En fait, Groulx nous laisse entendre que le jugement que la communauté de la recherche, et la société en général, porte sur les politiques de sécurité sociale participe de l’idée de jauger entre l’efficacité redistributive, d’une part, et la capacité d’incitation à l’emploi, d’autre part. Sur cette base, Groulx nous entraîne notamment à revoir nos idées sur l’exemplarité du modèle scandinave et sur l’effet stigmatisant du modèle anglo-saxon : la réalité, dit-il, c’est que les dispositifs nationaux sont des combinaisons de mesures qui n’en font pas toujours des modèles clairs. Sans que l’efficacité du « modèle nordique » ne soit niée, on apprend qu’il a des effets relativement stigmatisants sur les bénéficiaires, tandis que la capacité des autres « modèles » (français, anglais, allemand) demeure significative, par exemple dans leur pouvoir de sortir plus de bénéficiaires d’une grande pauvreté. Concernant un autre point fondamental, soit l’admissibilité des allocataires, la Scandinavie paraît beaucoup plus sévère et contraignante que le Royaume-Uni, mais elle attribue en revanche des bénéfices plus importants que ce dernier. Ces quelques exemples surprenants méritent en effet qu’on s’y attarde pour savoir « pourquoi » et « comment cela se fait-il ». Et Groulx nous offre des explications étoffées sur de multiples thèmes connexes.
S’il insiste constamment sur les limites des conclusions de la plupart des recherches, tout en nous invitant à faire une lecture consciencieuse de celles-ci, l’auteur réserve finalement tout le dernier chapitre à développer sa thèse sur la nécessaire transformation de l’État-providence. Si je suis restée un peu sur ma faim, je n’ai pas été surprise de ce genre de conclusion très ouverte sur divers possibles, sur une nouvelle sorte d’utopie. Ici, il me semble que les chercheurs du champ de l’action sociale pourraient être incités à débattre.

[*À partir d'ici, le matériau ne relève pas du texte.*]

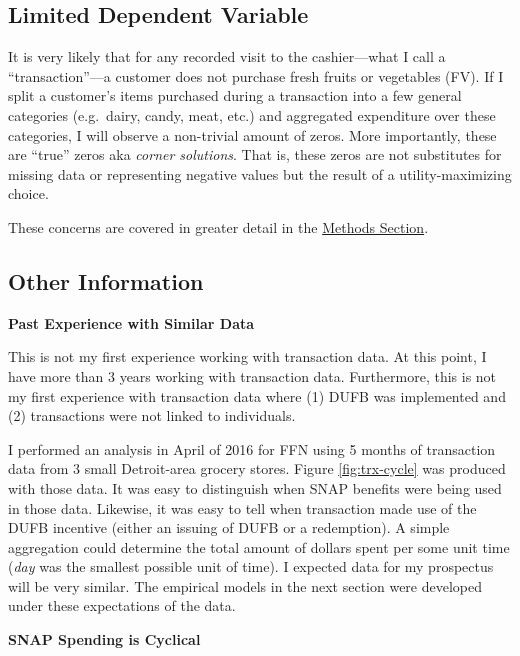 \documentclass[12pt,letterpaperpaper,]{book}
\begin{document}
\subsection*{Limited Dependent
Variable}\label{limited-dependent-variable}

It is very likely that for any recorded visit to the cashier---what I
call a ``transaction''---a customer does not purchase fresh fruits or
vegetables (FV). If I split a customer's items purchased during a
transaction into a few general categories (e.g.~dairy, candy, meat,
etc.) and aggregated expenditure over these categories, I will observe a
non-trivial amount of zeros. More importantly, these are ``true'' zeros
aka \emph{corner solutions}. That is, these zeros are not substitutes
for missing data or representing negative values but the result of a
utility-maximizing choice.

These concerns are covered in greater detail in the
\protect\hyperlink{methods-1}{Methods Section}.

\subsection*{Other Information}\label{other-information}

\textbf{Past Experience with Similar Data}

This is not my first experience working with transaction data. At this
point, I have more than 3 years working with transaction data.
Furthermore, this is not my first experience with transaction data where
(1) DUFB was implemented and (2) transactions were not linked to
individuals.

I performed an analysis in April of 2016 for FFN using 5 months of
transaction data from 3 small Detroit-area grocery stores. Figure
\ref{fig:trx-cycle} was produced with those data. It was easy to
distinguish when SNAP benefits were being used in those data. Likewise,
it was easy to tell when transaction made use of the DUFB incentive
(either an issuing of DUFB or a redemption). A simple aggregation could
determine the total amount of dollars spent per some unit time
(\emph{day} was the smallest possible unit of time). I expected data for
my prospectus will be very similar. The empirical models in the next
section were developed under these expectations of the data.

\textbf{SNAP Spending is Cyclical}
\end{document}
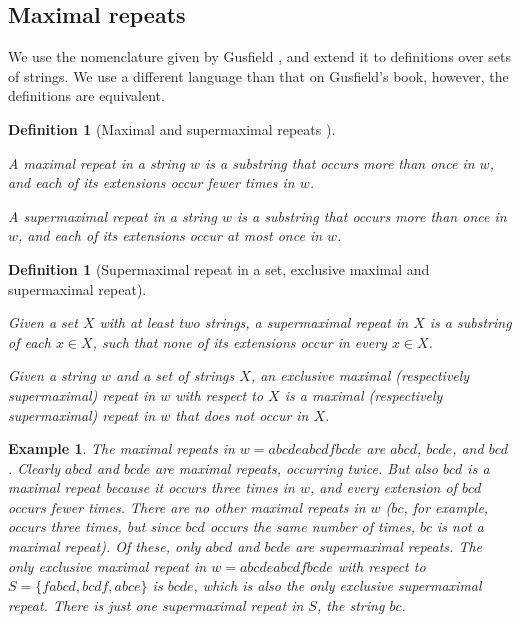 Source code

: \documentclass[submission]{dmtcs}
\newcommand\+[1]{\mathcal{#1}}
\newtheorem{definition}[theorem]{Definition}
\newtheorem{example}[theorem]{Example}
\newenvironment{my_enumerate}{\begin{enumerate}
  \setlength{\itemsep}{1pt}
  \setlength{\parskip}{0pt}
  \setlength{\parsep}{0pt}}{\end{enumerate}}
\begin{document}
\subsection{Maximal repeats}

We use the nomenclature given by Gusfield \cite{gusfield}, 
and extend it to definitions over sets of strings. We use a different language
than that on Gusfield's book, however, the definitions are equivalent.

\begin{definition}[Maximal and supermaximal repeats \cite{gusfield}] $ $
\label{def:maximalrepeat}
\begin{my_enumerate}
\item A {\em maximal repeat} in a string $w$ is a 
substring that occurs more
than once in $w$, and each of its extensions occur fewer times in $w$.
\item A {\em supermaximal repeat} in a string $w$ is a 
substring that occurs more
than once in $w$, and each of its extensions occur at most once in $w$. 
\end{my_enumerate}
\end{definition}

\begin{definition}[Supermaximal repeat in a set, exclusive maximal and
supermaximal repeat]
\label{def:exclusive}
\label{def:maximalinset}
 $ $
\begin{my_enumerate}
 \item Given a set $X$ with at least two strings,
 a  supermaximal repeat in $X$  is a substring of each $x\in X$,
 such that none of its extensions occur in every  $x\in X$.
  \item   Given a string $w$ and a set of strings $X$, 
 an {\em exclusive maximal (respectively supermaximal) repeat} in $w$ 
 with respect to $X$  is a maximal (respectively supermaximal) repeat 
 in $w$ that does not occur in $X$. 
 \end{my_enumerate}
\end{definition}


\begin{example}\label{ex:ejemplo}\em
The maximal repeats in  $w=abcdeabcdfbcde$ are $abcd$, $bcde$,
and $bcd $.
Clearly $abcd$ and $bcde$ are maximal repeats, occurring twice. 
But also $bcd$ is a  maximal repeat because it occurs three times 
in $w$, and every extension of $bcd$ occurs fewer times. 
There are no other maximal repeats in $w$ ($bc$, for example,
occurs three times, but since $bcd$ occurs the same number 
of times, $bc$ is not  a maximal repeat). Of these, only
$abcd$ and $bcde$ are supermaximal repeats.
The only exclusive maximal  repeat in $w = abcdeabcdfbcde$
with respect to $S = \{ fabcd, bcdf, abce \}$ is $bcde$, 
which is also the only exclusive supermaximal repeat.
There is just one supermaximal repeat in $S$, the string $bc$.
\end{example}
\end{document}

En somme, ce livre a l’étoffe d’un manuel d’où l’on sort mieux outillé sur les plans théorique, historique et méthodologique et, en ce sens, il s’adresse tant aux étudiants spécialisés des politiques sociales qu’à un public intéressé à leur nécessaire transformation. Pour ces raisons, ce livre est d’un apport exceptionnel et je le recommande. Paradoxalement, il fait la vie dure au monde de la recherche qui ne nous propose pas de solutions nettes au problème récurrent de l’État et de l’efficacité des politiques dans la lutte contre la pauvreté et l’exclusion, loin de là. Mais peut-on encore s’attendre à des solutions miracles dans le cadre strict du système providentialiste où seuls l’État et le marché ont jusqu’ici été dans la mire, alors que les familles, les communautés et les entreprises sociales n’y jouent encore à peu près jamais de rôles significatifs. C’est la question qui reste en suspens à la fin de ce bon livre.